Quienes nacimos en las décadas de mediados del siglo XX, nos hemos visto obligados a asumir el reto del cambio inmersos en el cambio mismo que conduce, invariablemente, a un aprender a manejar lo nuevo para estar al día con el entorno social. Es decir, pasamos de golpe del mando de la certidumbre a afrontar la creciente incertidumbre que no acabamos de comprender y, por tanto, ni manejar ni prever porque estamos, nos dice Daniel Innerarity, repletos de tradiciones, rutinas, costumbres y repeticiones que obnubilan nuestra mente al impedir comprender las relaciones implicadas en el cambio y adquirir consciencia de ello. Dinámica que las generaciones recientes, por el contrario, lo ven como parte natural de su vida porque es su cotidianeidad.
 
Sin embargo, pese a que ambas generaciones vivimos la transición de época, aún no tomamos plena consciencia de ello. Seguimos sin percatarnos que la aceleración del tiempo, en el que ocurren múltiples cosas relacionadas, subsume el presente en el futuro inmediato, lo que transforma la acción en inmediatez.

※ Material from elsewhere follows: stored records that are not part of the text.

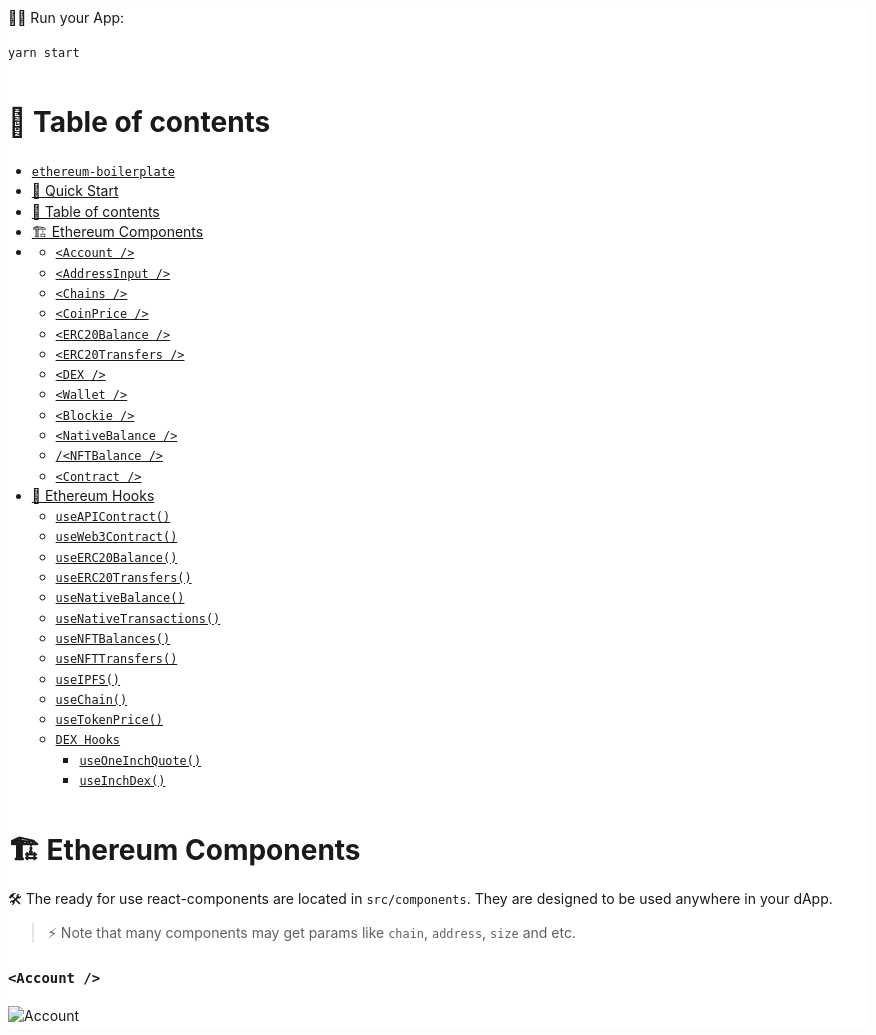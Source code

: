🚴‍♂️ Run your App:

```sh
yarn start
```

# 🧭 Table of contents

- [`ethereum-boilerplate`](#ethereum-boilerplate)
- [🚀 Quick Start](#-quick-start)
- [🧭 Table of contents](#-table-of-contents)
- [🏗 Ethereum Components](#-ethereum-components)
- - [`<Account />`](#account-)
  - [`<AddressInput />`](#addressinput-)
  - [`<Chains />`](#chains-)
  - [`<CoinPrice />`](#coinprice-)
  - [`<ERC20Balance />`](#erc20balance-)
  - [`<ERC20Transfers />`](#erc20transfers-)
  - [`<DEX />`](#dex-)
  - [`<Wallet />`](#wallet-)
  - [`<Blockie />`](#blockie-)
  - [`<NativeBalance />`](#nativebalance-)
  - [`/<NFTBalance />`](#nftbalance)
  - [`<Contract />`](#contract-)
- [🧰 Ethereum Hooks](#-ethereum-hooks)
  - [`useAPIContract()`](#useapicontract)
  - [`useWeb3Contract()`](#useweb3contract)
  - [`useERC20Balance()`](#useerc20balance)
  - [`useERC20Transfers()`](#useerc20transfers)
  - [`useNativeBalance()`](#usenativebalance)
  - [`useNativeTransactions()`](#usenativetransactions)
  - [`useNFTBalances()`](#usenftbalances)
  - [`useNFTTransfers()`](#usenfttransfers)
  - [`useIPFS()`](#useipfs)
  - [`useChain()`](#usechain)
  - [`useTokenPrice()`](#usetokenprice)
  - [`DEX Hooks`](#dexhooks)
    - [`useOneInchQuote()`](#useoneinchquote)
    - [`useInchDex()`](#useinchdex)

# 🏗 Ethereum Components

🛠 The ready for use react-components are located in `src/components`. They are designed to be used anywhere in your dApp.

> ⚡ Note that many components may get params like `chain`, `address`, `size` and etc.

### `<Account />`

![Account](https://user-images.githubusercontent.com/78314301/141354253-4a040fbc-bf80-4665-af54-98b2f2d8ce7d.gif)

Inmediatez que busca respuesta en el pasado cuando la experiencia pretérita en buena medida no se corresponde con lo que está ocurriendo en el devenir del futuro. Los hechos se suceden con inusitada aceleración, dinámica que en el suceder ha modificado el tiempo social, y al hacerlo, también ha modificado nuestro propio horizonte de vida con profunda incidencia en lo individual, colectivo y laboral. Sobre todo, en el ritmo vital, pues de repente nos encontramos pasando de una cosa a otra, de un asunto a otros, de un accionar a otro accionar, movimiento recursivo en el que vamos y venimos de una a otra situación en el inconsciente de querer superar, o al menos, atajar el problema enajenados por la obsesión “productivista” de querer hacer todo a la vez sin tener momento para observar y reflexionar.
 
Vorágine en el que la idea de progreso parece diluirse en el tiempo líquido de la incertidumbre, nos dice Zygmunt Bauman; en la contradicción de coordenadas y parámetros del pasado con las coordenadas que establece la cultura-mundo, afirman Gilles Lipovetsky y Hervé Juvin; en el paso de una sociedad donde el tiempo del deber ser poseía certidumbre a una sociedad donde el deber ser se diluye en la incertidumbre de una sociedad productivista regida por el dopaje del rendimiento que nos conduce al cansancio, resalta Byung-Chul Han. De ahí la urgencia de comprender que estamos inmersos en un cambio de época, de entender la estructura que se está reconfigurando en la contingencia del devenir, de percibir que el logos civilizatorio está cambiando, de adquirir consciencia de que tenemos que reasumir nuestro rol protagónico para recobrar la imaginación y concebir la anticipación con libertad, con pensamiento creativo y habilidad prospectiva para superar la incertidumbre. Urge recobrar el equilibrio mediante un humanismo biosocial fundado en una cosmología holística, participativa y cocreativa en el que la vida se promueva para hacerla, como nos invita Henryk Skolimowski, “más vibrante y radiante”. Y yo agrego, creativa y solidaria, equitativa y planetaria, perceptiva del devenir para configurarlo como un futuro posible donde la humanidad viva con libertad en la igualdad, con justicia en la paz, con armonía en la multiplicidad cultural y en enlazados con la naturaleza de la que somos parte.